WHAT THE EXERCISE ASKS: Find every line below with the word "boldsymbol" in it, and copy each one.

AVAILABLE DATA:
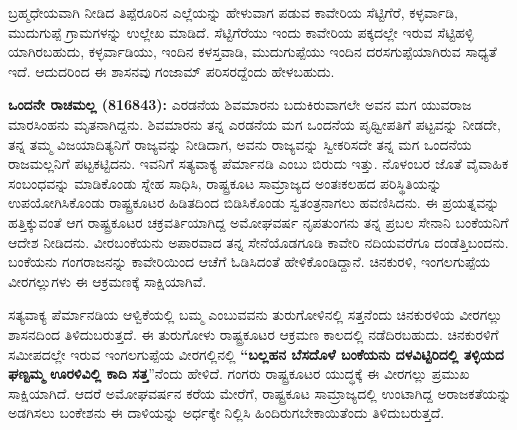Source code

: ಬ್ರಹ್ಮಧೇಯವಾಗಿ ನೀಡಿದ ತಿಪ್ಪೆರೂರಿನ ಎಲ್ಲೆಯನ್ನು ಹೇಳುವಾಗ ಪಡುವ ಕಾವೇರಿಯ ಸೆಟ್ಟಿಗೆರೆ, ಕಳ್ಳರ್ವಾಡಿ, ಮುದುಗುಪ್ಪೆ ಗ್ರಾಮಗಳನ್ನು ಉಲ್ಲೇಖ ಮಾಡಿದೆ. ಸೆಟ್ಟಿಗೆರೆಯು ಇಂದು ಕಾವೇರಿಯ ಪಕ್ಕದಲ್ಲೇ ಇರುವ ಸೆಟ್ಟಿಹಳ್ಳಿ ಯಾಗಿರಬಹುದು, ಕಳ್ಳರ್ವಾಡಿಯು, ಇಂದಿನ ಕಳಸ್ತವಾಡಿ, ಮುದುಗುಪ್ಪೆಯು ಇಂದಿನ ದರಸಗುಪ್ಪೆಯಾಗಿರುವ ಸಾಧ್ಯತೆ ಇದೆ. ಆದುದರಿಂದ ಈ ಶಾಸನವು ಗಂಜಾಮ್ ಪರಿಸರದ್ದೆಂದು ಹೇಳಬಹುದು.

\textbf{ಒಂದನೇ ರಾಚಮಲ್ಲ (816\general{\enginline{-}}843):} ಎರಡನೆಯ ಶಿವಮಾರನು ಬದುಕಿರುವಾಗಲೇ ಅವನ ಮಗ ಯುವರಾಜ ಮಾರಸಿಂಹನು ಮೃತನಾಗಿದ್ದನು. ಶಿವಮಾರನು ತನ್ನ ಎರಡನೆಯ ಮಗ ಒಂದನೆಯ ಪೃಥ್ವೀಪತಿಗೆ ಪಟ್ಟವನ್ನು ನೀಡದೇ, ತನ್ನ ತಮ್ಮ ವಿಜಯಾದಿತ್ಯನಿಗೆ ರಾಜ್ಯವನ್ನು ನೀಡಿದಾಗ, ಅವನು ರಾಜ್ಯವನ್ನು ಸ್ವೀಕರಿಸದೇ ತನ್ನ ಮಗ ಒಂದನೆಯ ರಾಜಮಲ್ಲನಿಗೆ ಪಟ್ಟಕಟ್ಟಿದನು. ಇವನಿಗೆ ಸತ್ಯವಾಕ್ಯ ಪೆರ್ಮಾನಡಿ ಎಂಬು ಬಿರುದು ಇತ್ತು. ನೊಳಂಬರ ಜೊತೆ ವೈವಾಹಿಕ ಸಂಬಂಧವನ್ನು ಮಾಡಿಕೊಂಡು ಸ್ನೇಹ ಸಾಧಿಸಿ, ರಾಷ್ಟ್ರಕೂಟ ಸಾಮ್ರಾಜ್ಯದ ಅಂತಃಕಲಹದ ಪರಿಸ್ಥಿತಿಯನ್ನು ಉಪಯೋಗಿಸಿಕೊಂಡು ರಾಷ್ಟ್ರಕೂಟರ ಹಿಡಿತದಿಂದ ಬಿಡಿಸಿಕೊಂಡು ಸ್ವತಂತ್ರನಾಗಲು ಹವಣಿಸಿದನು. ಈ ಪ್ರಯತ್ನವನ್ನು ಹತ್ತಿಕ್ಕುವಂತೆ ಆಗ ರಾಷ್ಟ್ರಕೂಟರ ಚಕ್ರವರ್ತಿಯಾಗಿದ್ದ ಅಮೋಘವರ್ಷ ನೃಪತುಂಗನು ತನ್ನ ಪ್ರಬಲ ಸೇನಾನಿ ಬಂಕೆಯನಿಗೆ ಆದೇಶ ನೀಡಿದನು. ವೀರಬಂಕೆಯನು ಅಪಾರವಾದ ತನ್ನ ಸೇನೆಯೊಡಗೂಡಿ ಕಾವೇರಿ ನದಿಯವರೆಗೂ ದಂಡೆತ್ತಿಬಂದನು. ಬಂಕೆಯನು ಗಂಗರಾಜನನ್ನು ಕಾವೇರಿಯಿಂದ ಆಚೆಗೆ ಓಡಿಸಿದಂತೆ ಹೇಳಿಕೊಂಡಿದ್ದಾನೆ. ಚಿನಕುರಳಿ, ಇಂಗಲಗುಪ್ಪೆಯ ವೀರಗಲ್ಲುಗಳು ಈ ಆಕ್ರಮಣಕ್ಕೆ ಸಾಕ್ಷಿಯಾಗಿವೆ.

ಸತ್ಯವಾಕ್ಯ ಪೆರ್ಮಾನಡಿಯ ಆಳ್ವಿಕೆಯಲ್ಲಿ ಬಮ್ಮ ಎಂಬುವವನು ತುರುಗೋಳಿನಲ್ಲಿ ಸತ್ತನೆಂದು ಚಿನಕುರಳಿಯ ವೀರಗಲ್ಲು ಶಾಸನದಿಂದ ತಿಳಿದುಬರುತ್ತದೆ. ಈ ತುರುಗೋಳು ರಾಷ್ಟ್ರಕೂಟರ ಆಕ್ರಮಣ ಕಾಲದಲ್ಲಿ ನಡೆದಿರಬಹುದು. ಚಿನಕುರಳಿಗೆ ಸಮೀಪದಲ್ಲೇ ಇರುವ ಇಂಗಲಗುಪ್ಪೆಯ ವೀರಗಲ್ಲಿನಲ್ಲಿ \textbf{“ಬಲ್ಲಹನ ಬೆಸದೊಳೆ ಬಂಕೆಯನು ದಳವಿಟ್ಟಿರಿದಲ್ಲಿ ತಳ್ಳಿಯದ ಘಣ್ಟಮ್ಮ ಊರಳಿವಿಲ್ಲಿ ಕಾದಿ ಸತ್ತ}”ನೆಂದು ಹೇಳಿದೆ. ಗಂಗರು ರಾಷ್ಟ್ರಕೂಟರ ಯುದ್ಧಕ್ಕೆ ಈ ವೀರಗಲ್ಲು ಪ್ರಮುಖ ಸಾಕ್ಷಿಯಾಗಿದೆ. ಆದರೆ ಅಮೋಘವರ್ಷನ ಕರೆಯ ಮೇರೆಗೆ, ರಾಷ್ಟ್ರಕೂಟ ಸಾಮ್ರಾಜ್ಯದಲ್ಲಿ ಉಂಟಾಗಿದ್ದ ಅರಾಜಕತೆಯನ್ನು ಅಡಗಿಸಲು ಬಂಕೇಶನು ಈ ದಾಳಿಯನ್ನು ಅರ್ಧಕ್ಕೇ ನಿಲ್ಲಿಸಿ ಹಿಂದಿರುಗಬೇಕಾಯಿತೆಂದು ತಿಳಿದುಬರುತ್ತದೆ.

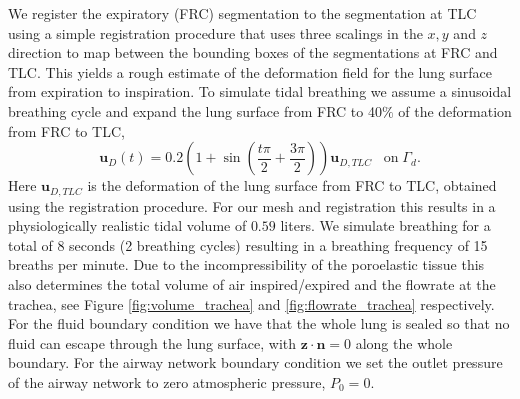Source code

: We register the expiratory (FRC) segmentation to the segmentation at TLC using a simple registration procedure that uses three scalings in the $x,y$ and $z$ direction to map between the bounding boxes of the segmentations at FRC and TLC. This yields a rough estimate of the deformation field for the lung surface from expiration to inspiration. To simulate tidal breathing we assume a sinusoidal breathing cycle and expand the lung surface from FRC to 40$\%$ of the deformation from FRC to TLC,
 \begin{equation}
 \boldsymbol{u}_{D}(t)=  0.2\left(1+\sin\left( \frac{t\pi}{2}+\frac{3\pi}{2}\right)\right)\boldsymbol{u}_{D,TLC}\;\;\; \mbox{on}\; \Gamma_{d}.
 \label{eqn:deform_bc}
 \end{equation}
Here $\boldsymbol{u}_{D,TLC}$ is the deformation of the lung surface from FRC to TLC, obtained using the registration procedure. For our mesh and registration this results in a physiologically realistic tidal volume of $0.59$ liters. We simulate breathing for a total of 8 seconds (2 breathing cycles) resulting in a breathing frequency of 15 breaths per minute. Due to the incompressibility of the poroelastic tissue this also determines the total volume of air inspired/expired and the flowrate at the trachea, see Figure \ref{fig:volume_trachea} and \ref{fig:flowrate_trachea} respectively.
For the fluid boundary condition we have that the whole lung is sealed so that no fluid can escape through the lung surface, with $\boldsymbol{z}\cdot \boldsymbol{n} =0$ along the whole boundary. For the airway network boundary condition we set the outlet pressure of the airway network to zero atmospheric pressure, $P_{0}=0$.
%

REPLY TO THE TASK:
 \boldsymbol{u}_{D}(t)=  0.2\left(1+\sin\left( \frac{t\pi}{2}+\frac{3\pi}{2}\right)\right)\boldsymbol{u}_{D,TLC}\;\;\; \mbox{on}\; \Gamma_{d}.
Here $\boldsymbol{u}_{D,TLC}$ is the deformation of the lung surface from FRC to TLC, obtained using the registration procedure. For our mesh and registration this results in a physiologically realistic tidal volume of $0.59$ liters. We simulate breathing for a total of 8 seconds (2 breathing cycles) resulting in a breathing frequency of 15 breaths per minute. Due to the incompressibility of the poroelastic tissue this also determines the total volume of air inspired/expired and the flowrate at the trachea, see Figure \ref{fig:volume_trachea} and \ref{fig:flowrate_trachea} respectively.
For the fluid boundary condition we have that the whole lung is sealed so that no fluid can escape through the lung surface, with $\boldsymbol{z}\cdot \boldsymbol{n} =0$ along the whole boundary. For the airway network boundary condition we set the outlet pressure of the airway network to zero atmospheric pressure, $P_{0}=0$.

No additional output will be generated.